The reason these two books strike me as insidious reflects the real reason I tend to have problems with frame stories. In Who Moved My Cheese the story primarily revolves one character telling another, whose down on his luck, the story of mice and little human beings trapped in a maze. The story is, of course, a metaphoric parable and it aids the down-on-his-luck story-tellee considerably, revolutionizing his life and sending him out into the world a different man. The reason this is evil is because the narrative is basically manipulative – the frame-story sets you up to believe that the advice you’re getting in the parable is actually useful because there’s someone right there, in the story, being transformed by it.

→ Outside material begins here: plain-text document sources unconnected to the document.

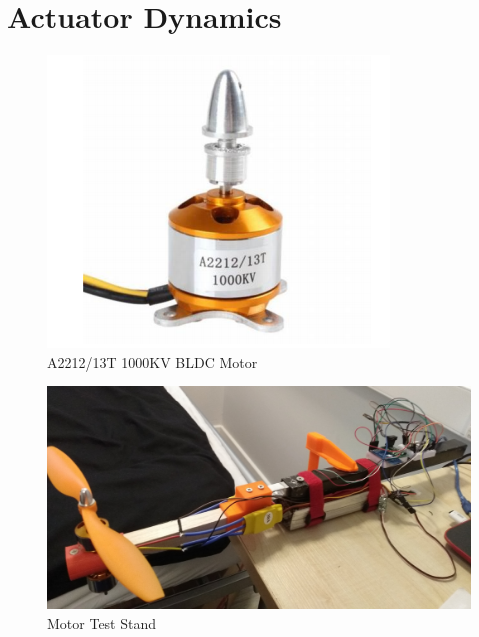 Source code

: \documentclass[12pt,a4paper,twoside]{report}
\begin{document}
		\section{Actuator Dynamics}
			
			\begin{figure}[h!]
				\centering
				\includegraphics[width=0.5\linewidth]{BLDC.png}
				\caption{A2212/13T 1000KV BLDC Motor}
				\label{fig:BLDC}
			\end{figure}
				
			\begin{figure}[h!]
				\centering
				\includegraphics[width=0.7\linewidth]{TestStand1.jpg}
				\caption{Motor Test Stand}
				\label{fig:motorteststand}
			\end{figure}
				
\end{document}

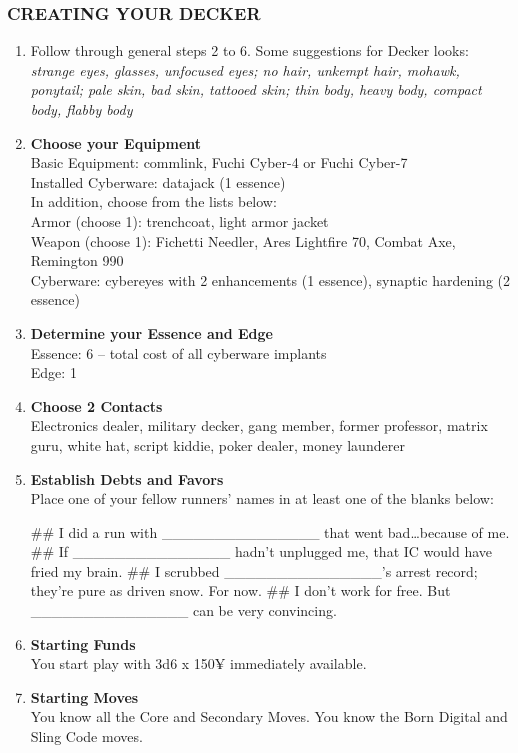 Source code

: \subsubsection{CREATING YOUR DECKER}
\begin{enumerate}
    \item Follow through general steps 2 to 6. Some suggestions for Decker looks: \textit{strange eyes, glasses, unfocused eyes; no hair, unkempt hair, mohawk, ponytail; pale skin, bad skin, tattooed skin; thin body, heavy body, compact body, flabby body}
    
    \item \textbf{Choose your Equipment} \\
    Basic Equipment: commlink, Fuchi Cyber-4 or Fuchi Cyber-7 \\
    Installed Cyberware: datajack (1 essence) \\
    In addition, choose from the lists below: \\
    Armor (choose 1): trenchcoat, light armor jacket \\
    Weapon (choose 1): Fichetti Needler, Ares Lightfire 70, Combat Axe, Remington 990 \\
    Cyberware: cybereyes with 2 enhancements (1 essence), synaptic hardening (2 essence)
    
    \item \textbf{Determine your Essence and Edge} \\
    Essence: 6 – total cost of all cyberware implants \\
    Edge: 1
    
    \item \textbf{Choose 2 Contacts} \\
    Electronics dealer, military decker, gang member, former professor, matrix guru, white hat, script kiddie, poker dealer, money launderer
    
    \item \textbf{Establish Debts and Favors} \\
    Place one of your fellow runners’ names in at least one of the blanks below:
        \begin{easylist}
            ## I did a run with \_\_\_\_\_\_\_\_\_\_\_\_\_\_\_ that went bad…because of me.
            ## If \_\_\_\_\_\_\_\_\_\_\_\_\_\_\_ hadn’t unplugged me, that IC would have fried my brain.
            ## I scrubbed \_\_\_\_\_\_\_\_\_\_\_\_\_\_\_’s arrest record; they’re pure as driven snow. For now.
            ## I don’t work for free. But \_\_\_\_\_\_\_\_\_\_\_\_\_\_\_ can be very convincing.
        \end{easylist}
    
    \item \textbf{Starting Funds} \\
    You start play with 3d6 x 150¥ immediately available.
    
    \item \textbf{Starting Moves} \\
    You know all the Core and Secondary Moves. You know the Born Digital and Sling Code moves.
\end{enumerate}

Bad self-help books love this technique because it’s easy to be drawn in by it, and because you can manipulate the reading and interpretation of your work. Smart readers will call you on your bullshit, obviously (and if you want to see this in action, I direct you to an old post by John Scalzi, who attacks the foibles of the text with considerable more aplomb than I do). My memory of the One Minute Millionaire is considerably less detailed than the first book – primarily because it’s longer, but also because there wasn’t anyone locking me in a room for two hours with the expectation that it’d take that long to finish reading a sixty-page book** – but I took an immediate dislike to the way it used a similar technique to make an argument about getting rich that flew in the face of my even my basic understanding of economic theory and the way the world works.

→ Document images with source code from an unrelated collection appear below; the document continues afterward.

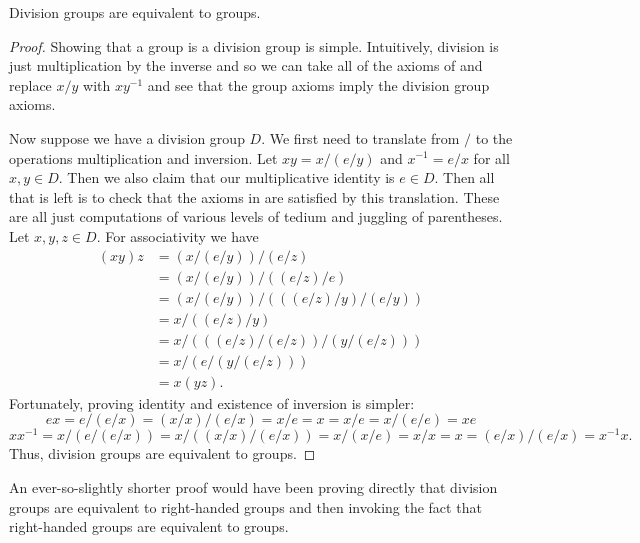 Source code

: \documentclass{article}
\begin{document}
\begin{theorem}\label{thrm:div-grp_is_grp}
  Division groups are equivalent to groups.
\end{theorem}
\begin{proof}
  Showing that a group is a division group is simple.
  Intuitively, division is just multiplication by the inverse and so we can take all of the axioms of  and replace $x / y$ with $x y^{-1}$ and see that the group axioms imply the division group axioms.

  Now suppose we have a division group $D$.
  We first need to translate from $/$ to the operations multiplication and inversion.
  Let $xy = x / (e / y)$ and $x^{-1} = e / x$ for all $x, y \in D$.
  Then we also claim that our multiplicative identity is $e \in D$.
  Then all that is left is to check that the axioms in  are satisfied by this translation.
  These are all just computations of various levels of tedium and juggling of parentheses.
  Let $x, y, z \in D$.
  For associativity we have
  \begin{align*}
    (xy)z &= (x / (e / y)) / (e / z)                    \tag{Translation}     \\
          &= (x / (e / y)) / ((e / z) / e)              \tag{D-Identity}      \\
          &= (x / (e / y)) / (((e / z) / y) / (e / y))  \tag{D-Cancellation}  \\
          &= x / ((e / z) / y)                          \tag{D-Cancellation}  \\
          &= x / (((e / z) / (e / z)) / (y / (e / z)))  \tag{D-Cancellation}  \\
          &= x / (e / (y / (e / z)))                    \tag{D-Inversion}  \\
          &= x(yz).                                     \tag{Translation}
  \end{align*}
  Fortunately, proving identity and existence of inversion is simpler:
  \[
    ex = e / (e / x) = (x / x) / (e / x) = x / e = x = x / e = x / (e / e) = xe
  \]
  \[
    x x^{-1} = x / (e / (e / x)) = x / ((x / x) / (e / x)) = x / (x / e) = x / x = x = (e / x) / (e / x) = x^{-1} x.
  \]
  Thus, division groups are equivalent to groups.
\end{proof}
An ever-so-slightly shorter proof would have been proving directly that division groups are equivalent to right-handed groups and then invoking the fact that right-handed groups are equivalent to groups.
\end{document}
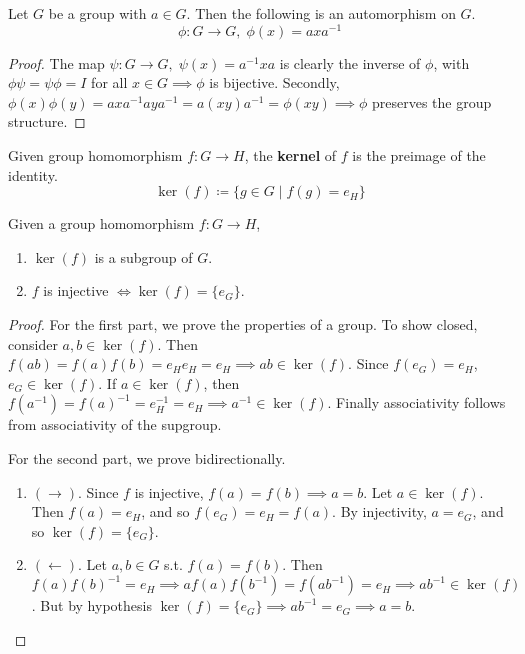   \begin{theorem}
    Let $G$ be a group with $a \in G$. Then the following is an automorphism on $G$. 
    \begin{equation}
      \phi: G \longrightarrow G, \; \phi (x) = a x a^{-1}
    \end{equation}
  \end{theorem}
  \begin{proof}
    The map $\psi: G \longrightarrow G, \; \psi(x) = a^{-1} x a$ is clearly the inverse of $\phi$, with $\phi \psi = \psi \phi = I$ for all $x \in G \implies \phi$ is bijective. Secondly, $\phi(x) \phi(y) = a x a^{-1} a y a^{-1} = a (x y) a ^{-1} = \phi (x y) \implies \phi$ preserves the group structure. 
  \end{proof} 

  \begin{definition}[Kernel]
    Given group homomorphism $f: G \rightarrow H$, the \textbf{kernel} of $f$ is the preimage of the identity. 
    \begin{equation}
      \ker(f) \coloneqq \{g \in G \mid f(g) = e_H\}
    \end{equation}
  \end{definition} 

  \begin{theorem}
    \label{thm:kernels_subgroup}
    Given a group homomorphism $f: G \rightarrow H$, 
    \begin{enumerate}
      \item $\ker(f)$ is a subgroup of $G$.  
      \item $f$ is injective $\iff \ker(f) = \{e_G\}$. 
    \end{enumerate}
  \end{theorem}
  \begin{proof}
    For the first part, we prove the properties of a group. To show closed, consider $a, b \in \ker(f)$. Then $f(ab) = f(a) f(b) = e_H e_H = e_H \implies ab \in \ker(f)$. Since $f(e_G) = e_H$, $e_G \in \ker(f)$. If $a \in \ker(f)$, then $f(a^{-1}) = f(a)^{-1} = e_H^{-1} = e_H \implies a^{-1} \in \ker(f)$. Finally associativity follows from associativity of the supgroup. 

    For the second part, we prove bidirectionally. 
    \begin{enumerate}
      \item $(\rightarrow)$. Since $f$ is injective, $f(a) = f(b) \implies a = b$. Let $a \in \ker(f)$. Then $f(a) = e_H$, and so $f(e_G) = e_H = f(a)$. By injectivity, $a = e_G$, and so $\ker(f) = \{e_G\}$. 
      \item $(\leftarrow)$. Let $a, b \in G$ s.t. $f(a) = f(b)$. Then $f(a) f(b)^{-1} = e_H \implies af(a) f(b^{-1}) = f(a b^{-1}) = e_H \implies ab^{-1} \in \ker(f)$. But by hypothesis $\ker(f) = \{e_G\} \implies ab^{-1} = e_G \implies a = b$. 
    \end{enumerate}
  \end{proof}

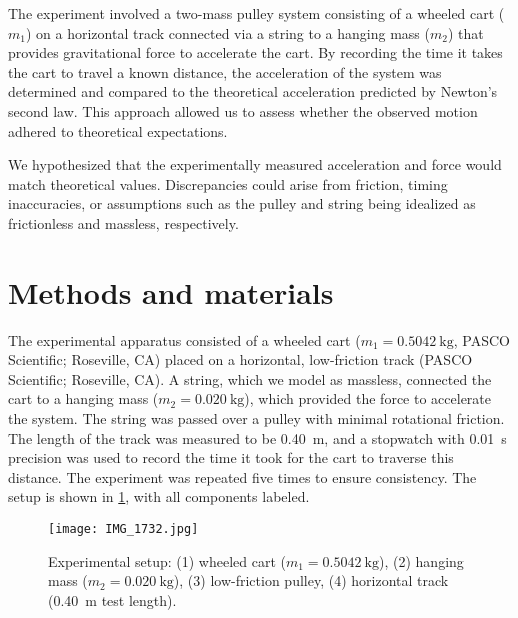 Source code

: \documentclass[reprint,amsmath,amssymb,aps]{revtex4-2}
\begin{document}
The experiment involved a two-mass pulley system consisting of a wheeled cart ($m_1$) on a horizontal track connected via a string to a hanging mass ($m_2$) that provides gravitational force to accelerate the cart. By recording the time it takes the cart to travel a known distance, the acceleration of the system was determined and compared to the theoretical acceleration predicted by Newton's second law. This approach allowed us to assess whether the observed motion adhered to theoretical expectations.

We hypothesized that the experimentally measured acceleration and force would match theoretical values. Discrepancies could arise from friction, timing inaccuracies, or assumptions such as the pulley and string being idealized as frictionless and massless, respectively.







\section{Methods and materials}
The experimental apparatus consisted of a wheeled cart ($m_1 = \qty{0.5042}{\kilo\gram}$, PASCO Scientific; Roseville, CA) placed on a horizontal, low-friction track (PASCO Scientific; Roseville, CA). A string, which we model as massless, connected the cart to a hanging mass ($m_2 = \qty{0.020}{\kilo\gram}$), which provided the force to accelerate the system. The string was passed over a pulley with minimal rotational friction. The length of the track was measured to be \qty{0.40}{\meter}, and a stopwatch with \qty{0.01}{\second} precision was used to record the time it took for the cart to traverse this distance. The experiment was repeated five times to ensure consistency. The setup is shown in \cref{fig:1}, with all components labeled.
\begin{figure}
\begin{center}
\texttt{[image: IMG\_1732.jpg]}
\end{center}
\caption{\label{fig:1} Experimental setup: (1) wheeled cart ($m_1=\qty{0.5042}{\kilo\gram}$), (2) hanging mass ($m_2=\qty{0.020}{\kilo\gram}$), (3) low-friction pulley, (4) horizontal track (\qty{0.40}{\meter} test length).}
\end{figure}
\end{document}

This does illustrate my basic concern with frame-stories though – it’s a technique that makes it very easy to guide meaning, but also to add the illusion of depth or meaning to a story that wouldn’t otherwise be there. Part of the seductive allure of the frame is that you can make things seem important even when they’re not, or make things work by adding in a particular reaction to something. That’s why I tend to look at it like a warning sign when I find myself writing frames for my stories – like my tendency towards fractured, fragment-driven narratives it’s a familiar technique that I fall back on rather heavily when I’m not sure how to make things work. This doesn’t always mean that I’m going to look askance at every story using said techniques, but I’m going to sit down and ask myself some serious questions about why I’m using it and whether it’s the best way to go.

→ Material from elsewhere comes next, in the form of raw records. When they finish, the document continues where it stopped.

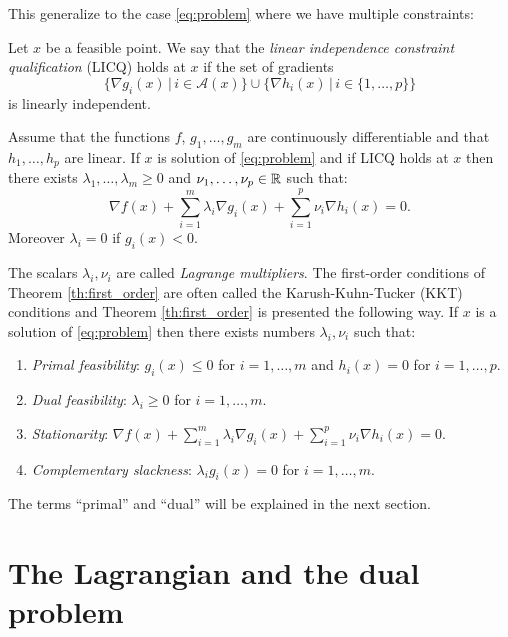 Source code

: \documentclass[11pt,nocut]{article}
\begin{document}
This generalize to the case \eqref{eq:problem} where we have multiple constraints:

\begin{definition}[LICQ]
	Let $x$ be a feasible point. We say that the \emph{linear independence constraint qualification} (LICQ) holds at $x$ if the set of gradients
	$$
	\big\{ \nabla g_i(x) \, \big| \, i \in \mathcal{A}(x) \big\}
	\cup
	\big\{ \nabla h_i(x) \, \big| \, i \in \{1, \dots, p\} \big\}
	$$
	is linearly independent.
\end{definition}

\begin{theorem}\label{th:first_order}
	Assume that the functions $f$, $g_1, \dots, g_m$ are continuously differentiable and that $h_1, \dots, h_p$ are linear. If $x$ is solution of \eqref{eq:problem} and if LICQ holds at $x$
	then there exists $\lambda_1, \dots, \lambda_m \geq 0$ and $\nu_1, \dots, \nu_p \in \mathbb{R}$ such that:
	\begin{equation}\label{eq:kkt}
		\nabla f(x) + \sum_{i=1}^m \lambda_i \nabla g_i(x) + \sum_{i=1}^p \nu_i \nabla h_i(x) = 0.
	\end{equation}
	Moreover $\lambda_i = 0$ if $g_i(x) < 0$.
\end{theorem}

The scalars $\lambda_i, \nu_i$ are called \emph{Lagrange multipliers}.
The first-order conditions of Theorem \ref{th:first_order} are often called the Karush-Kuhn-Tucker (KKT) conditions and Theorem \ref{th:first_order} is presented the following way.
If $x$ is a solution of \eqref{eq:problem} then there exists numbers $\lambda_i,\nu_i$ such that:
\begin{enumerate}[label=(\roman*)]
	\item\label{item:kkt1} \emph{Primal feasibility}: $g_i(x) \leq 0$ for $i=1, \dots, m$ and $h_i(x) = 0$ for $i=1, \dots, p$.
	\item\label{item:kkt2} \emph{Dual feasibility}: $\lambda_i \geq 0$ for $i=1, \dots, m$.
	\item\label{item:kkt3} \emph{Stationarity}: $\nabla f(x) + \sum\limits_{i=1}^m \lambda_i \nabla g_i(x) + \sum\limits_{i=1}^p \nu_i \nabla h_i(x) = 0$.
	\item\label{item:kkt4} \emph{Complementary slackness}: $\lambda_i g_i(x) = 0$ for $i = 1 ,\dots, m$.
\end{enumerate}
The terms ``primal'' and ``dual'' will be explained in the next section.

\section{The Lagrangian and the dual problem}
\end{document}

In sitting down to write this I started wondering what it takes for me to enjoy a frame-story, and basically I think it’s a technique that’s at its best when there is a definite and meaningful tension between the two (or more) stories being told. In the aforementioned Big Fish, for example, the stories are driving the narrative within the larger frame, making overt changes that the primary protagonist wants to resist. It works because there’s a real resistance there – the real story we’re being told is about the relationship between the protagonist and his dead father, which is constantly informed by the tall-tales his father told. Interestingly, I think October in the Chair works because it goes in the opposite direction – the complete absence of a meaningful connection between frame-story and framed-story invites the reader in, basically triggering the sensawanda that drives most Gaiman fans to seek out his work and then enjoy the possible links they come up with (that said: I think it also works because I enjoy the frame story more than the framed one, which I’ve often skipped on re-reading). In a bad frame story the frame is at the service of the inner story, enhancing it; in a good one, the inner stories are there to enhance the outer.

*actually, if I’m honest, I could live without the outer frame story in The Princess Bride movie. And I could live without the framed story in October in the Chair, since the frame is generally the place where the really fantastical stuff happens and the story that’s being told has a strange disconnection from it.
**I was sufficiently bored that I read Who Moved My Cheese a couple of times, hoping like hell that I was missing something that’d make it worth the time. There wasn’t.